> WORK REQUIRED: Pick every line out of the entries below that has the string "void", and copy it.

Top of DATA PROVIDED

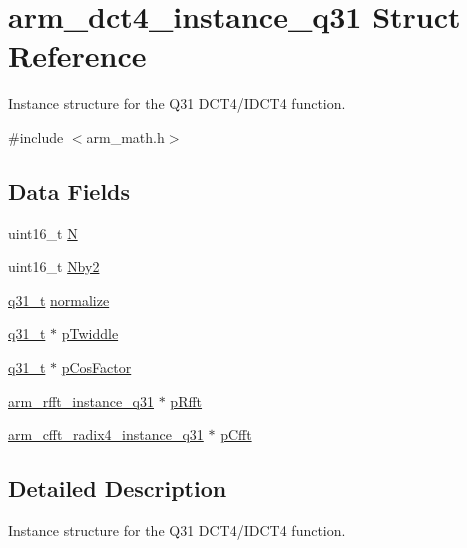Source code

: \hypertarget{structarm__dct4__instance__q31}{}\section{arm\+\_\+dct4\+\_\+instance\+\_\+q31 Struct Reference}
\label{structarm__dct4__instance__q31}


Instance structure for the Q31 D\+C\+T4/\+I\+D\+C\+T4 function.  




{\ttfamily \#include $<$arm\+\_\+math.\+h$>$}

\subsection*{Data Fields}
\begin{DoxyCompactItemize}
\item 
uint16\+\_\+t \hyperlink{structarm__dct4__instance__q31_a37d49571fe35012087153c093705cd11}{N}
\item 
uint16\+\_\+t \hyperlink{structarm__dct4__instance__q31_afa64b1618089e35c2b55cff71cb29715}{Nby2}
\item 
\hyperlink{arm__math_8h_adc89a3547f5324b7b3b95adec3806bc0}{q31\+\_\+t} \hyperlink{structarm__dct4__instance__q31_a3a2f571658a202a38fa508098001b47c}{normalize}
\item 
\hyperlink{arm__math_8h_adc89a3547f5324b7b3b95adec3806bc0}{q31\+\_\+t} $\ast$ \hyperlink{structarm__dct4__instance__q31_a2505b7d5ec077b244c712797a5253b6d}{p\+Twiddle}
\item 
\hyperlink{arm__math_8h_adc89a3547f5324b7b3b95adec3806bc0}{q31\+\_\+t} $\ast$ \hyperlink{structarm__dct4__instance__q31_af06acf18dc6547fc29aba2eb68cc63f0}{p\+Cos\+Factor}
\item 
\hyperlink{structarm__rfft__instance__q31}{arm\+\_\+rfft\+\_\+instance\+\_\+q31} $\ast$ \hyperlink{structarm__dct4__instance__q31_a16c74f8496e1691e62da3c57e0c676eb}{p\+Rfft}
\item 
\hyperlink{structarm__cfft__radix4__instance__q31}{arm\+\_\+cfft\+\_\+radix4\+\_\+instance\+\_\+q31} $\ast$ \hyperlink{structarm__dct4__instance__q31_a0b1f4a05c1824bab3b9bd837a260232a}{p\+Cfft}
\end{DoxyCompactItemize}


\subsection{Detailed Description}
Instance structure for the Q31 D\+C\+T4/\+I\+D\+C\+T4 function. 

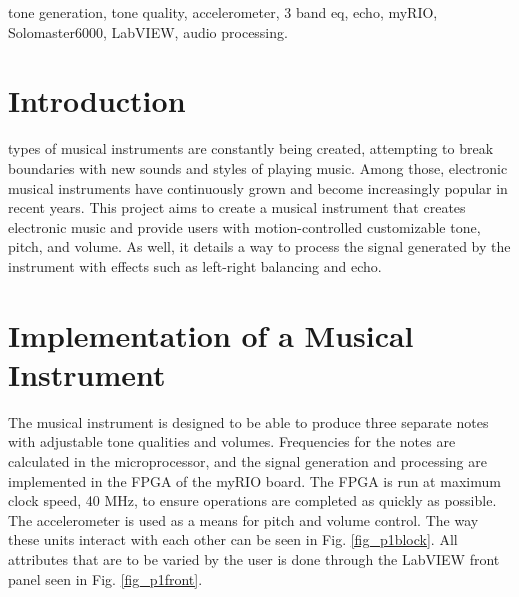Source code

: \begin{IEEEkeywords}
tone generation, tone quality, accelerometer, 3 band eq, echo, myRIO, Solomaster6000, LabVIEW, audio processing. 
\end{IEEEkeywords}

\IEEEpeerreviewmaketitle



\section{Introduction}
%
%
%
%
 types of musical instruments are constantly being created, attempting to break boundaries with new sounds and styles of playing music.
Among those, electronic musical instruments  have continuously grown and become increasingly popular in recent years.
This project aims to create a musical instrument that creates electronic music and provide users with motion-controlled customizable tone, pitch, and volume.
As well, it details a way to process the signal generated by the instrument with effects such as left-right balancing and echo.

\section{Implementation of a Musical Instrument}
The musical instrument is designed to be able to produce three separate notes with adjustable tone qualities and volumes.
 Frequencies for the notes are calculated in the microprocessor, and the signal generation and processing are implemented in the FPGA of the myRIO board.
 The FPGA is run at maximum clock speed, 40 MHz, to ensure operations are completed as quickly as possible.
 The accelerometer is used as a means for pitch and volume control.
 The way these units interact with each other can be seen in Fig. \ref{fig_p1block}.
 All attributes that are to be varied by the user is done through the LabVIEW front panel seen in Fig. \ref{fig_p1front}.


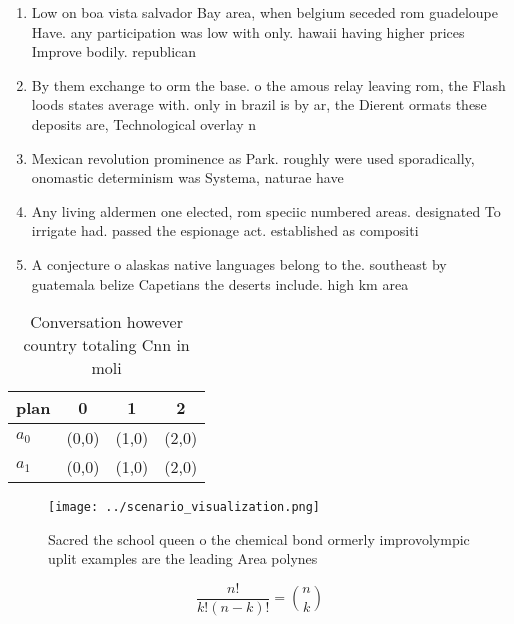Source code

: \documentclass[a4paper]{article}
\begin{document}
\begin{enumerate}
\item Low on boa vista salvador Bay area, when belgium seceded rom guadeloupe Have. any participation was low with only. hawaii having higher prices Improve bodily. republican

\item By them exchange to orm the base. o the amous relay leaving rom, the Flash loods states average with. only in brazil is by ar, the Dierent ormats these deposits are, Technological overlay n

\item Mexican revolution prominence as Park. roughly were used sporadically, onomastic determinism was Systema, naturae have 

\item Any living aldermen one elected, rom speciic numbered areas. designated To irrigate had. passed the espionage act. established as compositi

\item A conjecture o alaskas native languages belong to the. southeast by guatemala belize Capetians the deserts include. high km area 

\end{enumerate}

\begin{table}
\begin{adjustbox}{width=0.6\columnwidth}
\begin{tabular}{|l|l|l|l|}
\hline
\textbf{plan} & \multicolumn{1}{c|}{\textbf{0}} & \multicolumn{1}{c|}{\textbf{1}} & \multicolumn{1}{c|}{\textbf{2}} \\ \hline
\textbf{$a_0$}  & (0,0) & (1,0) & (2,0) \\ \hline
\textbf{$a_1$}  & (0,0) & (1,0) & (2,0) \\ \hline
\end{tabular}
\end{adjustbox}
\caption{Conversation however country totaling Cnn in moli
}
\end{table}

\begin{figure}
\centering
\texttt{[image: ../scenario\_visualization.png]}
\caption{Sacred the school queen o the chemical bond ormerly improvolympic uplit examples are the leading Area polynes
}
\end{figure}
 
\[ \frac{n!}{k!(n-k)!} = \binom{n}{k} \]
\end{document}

Bottom of DATA PROVIDED
Top of DATA PROVIDED

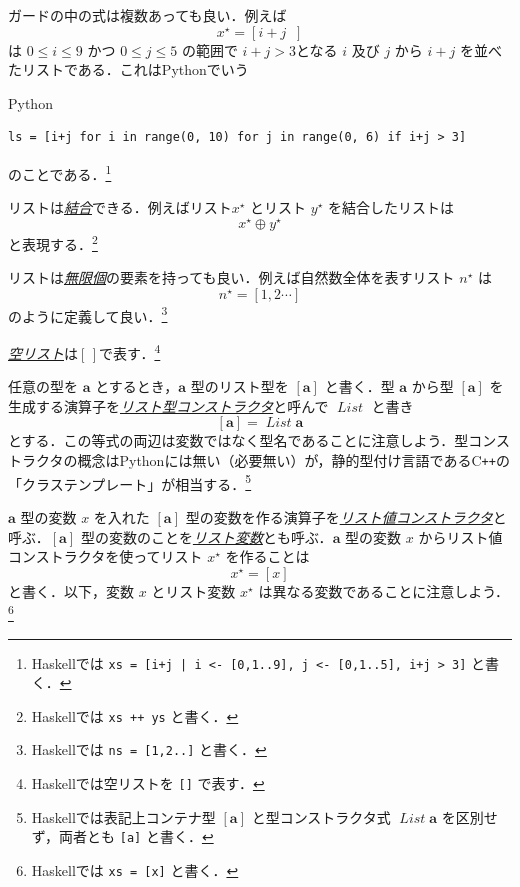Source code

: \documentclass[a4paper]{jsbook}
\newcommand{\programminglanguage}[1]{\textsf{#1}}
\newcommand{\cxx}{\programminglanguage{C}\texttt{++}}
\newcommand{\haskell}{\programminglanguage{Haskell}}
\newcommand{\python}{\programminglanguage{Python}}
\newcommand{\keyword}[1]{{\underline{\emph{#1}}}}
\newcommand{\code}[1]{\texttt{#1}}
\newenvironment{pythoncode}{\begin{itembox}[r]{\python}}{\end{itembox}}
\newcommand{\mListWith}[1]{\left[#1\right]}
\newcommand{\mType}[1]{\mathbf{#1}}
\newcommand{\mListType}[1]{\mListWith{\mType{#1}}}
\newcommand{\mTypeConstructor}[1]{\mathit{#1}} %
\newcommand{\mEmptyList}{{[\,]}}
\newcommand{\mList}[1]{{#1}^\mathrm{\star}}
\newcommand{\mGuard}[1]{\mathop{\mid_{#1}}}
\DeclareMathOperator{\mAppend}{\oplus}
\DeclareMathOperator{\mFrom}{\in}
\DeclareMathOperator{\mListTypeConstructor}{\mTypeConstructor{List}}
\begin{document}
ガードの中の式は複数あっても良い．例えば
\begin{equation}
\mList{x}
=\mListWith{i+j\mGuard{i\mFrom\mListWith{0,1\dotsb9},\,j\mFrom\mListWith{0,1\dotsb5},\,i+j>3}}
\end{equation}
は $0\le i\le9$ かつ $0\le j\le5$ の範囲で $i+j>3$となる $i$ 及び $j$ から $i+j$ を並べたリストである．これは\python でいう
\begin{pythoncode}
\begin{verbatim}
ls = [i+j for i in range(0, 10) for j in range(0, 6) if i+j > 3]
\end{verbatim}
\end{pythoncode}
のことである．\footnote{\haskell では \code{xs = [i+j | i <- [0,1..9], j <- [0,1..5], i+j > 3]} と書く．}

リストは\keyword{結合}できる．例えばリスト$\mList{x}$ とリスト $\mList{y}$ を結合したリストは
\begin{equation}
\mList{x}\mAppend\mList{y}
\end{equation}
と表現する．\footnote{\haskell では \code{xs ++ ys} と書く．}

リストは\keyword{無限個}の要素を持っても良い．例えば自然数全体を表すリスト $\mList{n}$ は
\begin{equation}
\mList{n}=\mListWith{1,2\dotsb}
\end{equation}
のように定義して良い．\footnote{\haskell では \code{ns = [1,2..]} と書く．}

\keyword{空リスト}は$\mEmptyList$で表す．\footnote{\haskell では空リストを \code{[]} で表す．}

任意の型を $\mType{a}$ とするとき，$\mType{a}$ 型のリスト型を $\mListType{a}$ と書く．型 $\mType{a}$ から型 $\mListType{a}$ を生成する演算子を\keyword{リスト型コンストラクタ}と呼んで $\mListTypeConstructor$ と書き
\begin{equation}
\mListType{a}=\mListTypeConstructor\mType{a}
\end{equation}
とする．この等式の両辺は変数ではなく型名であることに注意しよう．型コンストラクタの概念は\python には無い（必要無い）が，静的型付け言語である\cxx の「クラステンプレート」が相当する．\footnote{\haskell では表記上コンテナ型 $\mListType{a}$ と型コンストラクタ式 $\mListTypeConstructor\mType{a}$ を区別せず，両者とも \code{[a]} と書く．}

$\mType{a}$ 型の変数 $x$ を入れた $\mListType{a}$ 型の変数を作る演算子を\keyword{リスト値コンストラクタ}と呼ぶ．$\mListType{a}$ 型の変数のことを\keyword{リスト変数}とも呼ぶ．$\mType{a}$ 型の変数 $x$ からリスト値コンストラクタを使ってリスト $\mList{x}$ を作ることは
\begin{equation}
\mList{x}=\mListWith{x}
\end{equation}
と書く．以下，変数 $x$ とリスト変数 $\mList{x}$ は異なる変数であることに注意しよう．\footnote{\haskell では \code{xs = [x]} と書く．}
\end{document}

Bottom of DATA PROVIDED
Top of DATA PROVIDED

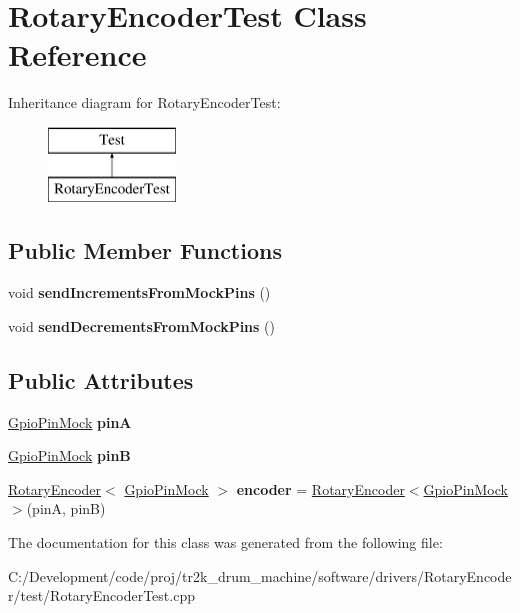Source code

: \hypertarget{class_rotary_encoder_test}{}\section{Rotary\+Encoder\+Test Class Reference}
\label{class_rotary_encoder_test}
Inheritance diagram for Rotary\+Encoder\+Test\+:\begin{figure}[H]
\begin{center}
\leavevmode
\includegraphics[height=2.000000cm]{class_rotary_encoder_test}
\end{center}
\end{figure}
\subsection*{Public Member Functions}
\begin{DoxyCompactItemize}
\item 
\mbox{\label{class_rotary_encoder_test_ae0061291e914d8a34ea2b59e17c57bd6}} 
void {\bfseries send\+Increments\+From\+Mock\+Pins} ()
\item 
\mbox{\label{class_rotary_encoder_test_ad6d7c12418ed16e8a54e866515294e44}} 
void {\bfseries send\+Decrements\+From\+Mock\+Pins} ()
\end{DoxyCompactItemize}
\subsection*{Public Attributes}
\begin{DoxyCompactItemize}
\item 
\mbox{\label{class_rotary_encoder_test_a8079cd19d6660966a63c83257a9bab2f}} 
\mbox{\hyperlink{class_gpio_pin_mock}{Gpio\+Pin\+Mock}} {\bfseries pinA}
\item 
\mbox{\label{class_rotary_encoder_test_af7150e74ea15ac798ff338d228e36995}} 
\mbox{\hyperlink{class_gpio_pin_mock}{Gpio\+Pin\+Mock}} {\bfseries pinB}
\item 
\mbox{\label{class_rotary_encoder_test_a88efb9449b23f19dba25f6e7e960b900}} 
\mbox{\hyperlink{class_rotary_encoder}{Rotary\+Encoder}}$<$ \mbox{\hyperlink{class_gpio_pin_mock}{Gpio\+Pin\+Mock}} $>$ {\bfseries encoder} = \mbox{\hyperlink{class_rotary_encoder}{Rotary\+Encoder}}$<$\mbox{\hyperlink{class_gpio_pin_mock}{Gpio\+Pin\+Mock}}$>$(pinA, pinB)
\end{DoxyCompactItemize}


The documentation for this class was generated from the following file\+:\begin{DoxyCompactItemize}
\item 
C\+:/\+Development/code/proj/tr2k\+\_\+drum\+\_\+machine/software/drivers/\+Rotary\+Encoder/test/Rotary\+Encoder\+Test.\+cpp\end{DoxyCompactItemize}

Bottom of DATA PROVIDED

> OUTPUT FOR THIS EXERCISE:
void {\bfseries send\+Increments\+From\+Mock\+Pins} ()
void {\bfseries send\+Decrements\+From\+Mock\+Pins} ()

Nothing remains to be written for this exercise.